TASK DETAILS
Reproduce the listing word for word. Skip any image.

EXERCISE DATA
- Opening Delimiter -

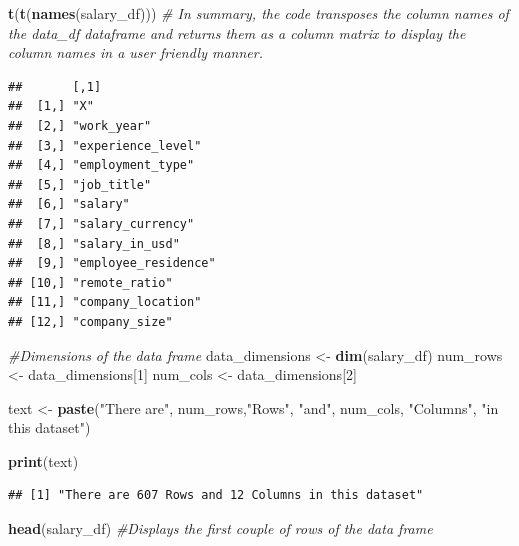 \documentclass[
]{article}
\newenvironment{Shaded}{\begin{snugshade}}{\end{snugshade}}
\newcommand{\CommentTok}[1]{\textcolor[rgb]{0.56,0.35,0.01}{\textit{#1}}}
\newcommand{\DecValTok}[1]{\textcolor[rgb]{0.00,0.00,0.81}{#1}}
\newcommand{\FunctionTok}[1]{\textcolor[rgb]{0.13,0.29,0.53}{\textbf{#1}}}
\newcommand{\NormalTok}[1]{#1}
\newcommand{\OtherTok}[1]{\textcolor[rgb]{0.56,0.35,0.01}{#1}}
\newcommand{\StringTok}[1]{\textcolor[rgb]{0.31,0.60,0.02}{#1}}
\begin{document}
\begin{Shaded}
\begin{Highlighting}[]
\FunctionTok{t}\NormalTok{(}\FunctionTok{t}\NormalTok{(}\FunctionTok{names}\NormalTok{(salary\_df))) }\CommentTok{\# In summary, the code transposes the column names of the data\_df dataframe and returns them as a column matrix to display the column names in a user friendly manner.}
\end{Highlighting}
\end{Shaded}

\begin{verbatim}
##       [,1]                
##  [1,] "X"                 
##  [2,] "work_year"         
##  [3,] "experience_level"  
##  [4,] "employment_type"   
##  [5,] "job_title"         
##  [6,] "salary"            
##  [7,] "salary_currency"   
##  [8,] "salary_in_usd"     
##  [9,] "employee_residence"
## [10,] "remote_ratio"      
## [11,] "company_location"  
## [12,] "company_size"
\end{verbatim}

\begin{Shaded}
\begin{Highlighting}[]
\CommentTok{\#Dimensions of the data frame}
\NormalTok{data\_dimensions }\OtherTok{\textless{}{-}} \FunctionTok{dim}\NormalTok{(salary\_df)}
\NormalTok{num\_rows }\OtherTok{\textless{}{-}}\NormalTok{ data\_dimensions[}\DecValTok{1}\NormalTok{]}
\NormalTok{num\_cols }\OtherTok{\textless{}{-}}\NormalTok{ data\_dimensions[}\DecValTok{2}\NormalTok{]}

\NormalTok{text }\OtherTok{\textless{}{-}} \FunctionTok{paste}\NormalTok{(}\StringTok{"There are"}\NormalTok{, num\_rows,}\StringTok{"Rows"}\NormalTok{, }\StringTok{"and"}\NormalTok{, num\_cols, }\StringTok{"Columns"}\NormalTok{, }\StringTok{"in this dataset"}\NormalTok{)}

\FunctionTok{print}\NormalTok{(text)}
\end{Highlighting}
\end{Shaded}

\begin{verbatim}
## [1] "There are 607 Rows and 12 Columns in this dataset"
\end{verbatim}

\begin{Shaded}
\begin{Highlighting}[]
\FunctionTok{head}\NormalTok{(salary\_df)  }\CommentTok{\#Displays the first couple of rows of the data frame}
\end{Highlighting}
\end{Shaded}
\end{document}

- Closing Delimiter -

TASK SOLUTION
 \documentclass[
]{article}
\newenvironment{Shaded}{\begin{snugshade}}{\end{snugshade}}
\newcommand{\CommentTok}[1]{\textcolor[rgb]{0.56,0.35,0.01}{\textit{#1}}}
\newcommand{\DecValTok}[1]{\textcolor[rgb]{0.00,0.00,0.81}{#1}}
\newcommand{\FunctionTok}[1]{\textcolor[rgb]{0.13,0.29,0.53}{\textbf{#1}}}
\newcommand{\NormalTok}[1]{#1}
\newcommand{\OtherTok}[1]{\textcolor[rgb]{0.56,0.35,0.01}{#1}}
\newcommand{\StringTok}[1]{\textcolor[rgb]{0.31,0.60,0.02}{#1}}
\begin{document}
\begin{Shaded}
\begin{Highlighting}[]
\FunctionTok{t}\NormalTok{(}\FunctionTok{t}\NormalTok{(}\FunctionTok{names}\NormalTok{(salary\_df))) }\CommentTok{\# In summary, the code transposes the column names of the data\_df dataframe and returns them as a column matrix to display the column names in a user friendly manner.}
\end{Highlighting}
\end{Shaded}

\begin{verbatim}
##       [,1]                
##  [1,] "X"                 
##  [2,] "work_year"         
##  [3,] "experience_level"  
##  [4,] "employment_type"   
##  [5,] "job_title"         
##  [6,] "salary"            
##  [7,] "salary_currency"   
##  [8,] "salary_in_usd"     
##  [9,] "employee_residence"
## [10,] "remote_ratio"      
## [11,] "company_location"  
## [12,] "company_size"
\end{verbatim}

\begin{Shaded}
\begin{Highlighting}[]
\CommentTok{\#Dimensions of the data frame}
\NormalTok{data\_dimensions }\OtherTok{\textless{}{-}} \FunctionTok{dim}\NormalTok{(salary\_df)}
\NormalTok{num\_rows }\OtherTok{\textless{}{-}}\NormalTok{ data\_dimensions[}\DecValTok{1}\NormalTok{]}
\NormalTok{num\_cols }\OtherTok{\textless{}{-}}\NormalTok{ data\_dimensions[}\DecValTok{2}\NormalTok{]}

\NormalTok{text }\OtherTok{\textless{}{-}} \FunctionTok{paste}\NormalTok{(}\StringTok{"There are"}\NormalTok{, num\_rows,}\StringTok{"Rows"}\NormalTok{, }\StringTok{"and"}\NormalTok{, num\_cols, }\StringTok{"Columns"}\NormalTok{, }\StringTok{"in this dataset"}\NormalTok{)}

\FunctionTok{print}\NormalTok{(text)}
\end{Highlighting}
\end{Shaded}

\begin{verbatim}
## [1] "There are 607 Rows and 12 Columns in this dataset"
\end{verbatim}

\begin{Shaded}
\begin{Highlighting}[]
\FunctionTok{head}\NormalTok{(salary\_df)  }\CommentTok{\#Displays the first couple of rows of the data frame}
\end{Highlighting}
\end{Shaded}
\end{document}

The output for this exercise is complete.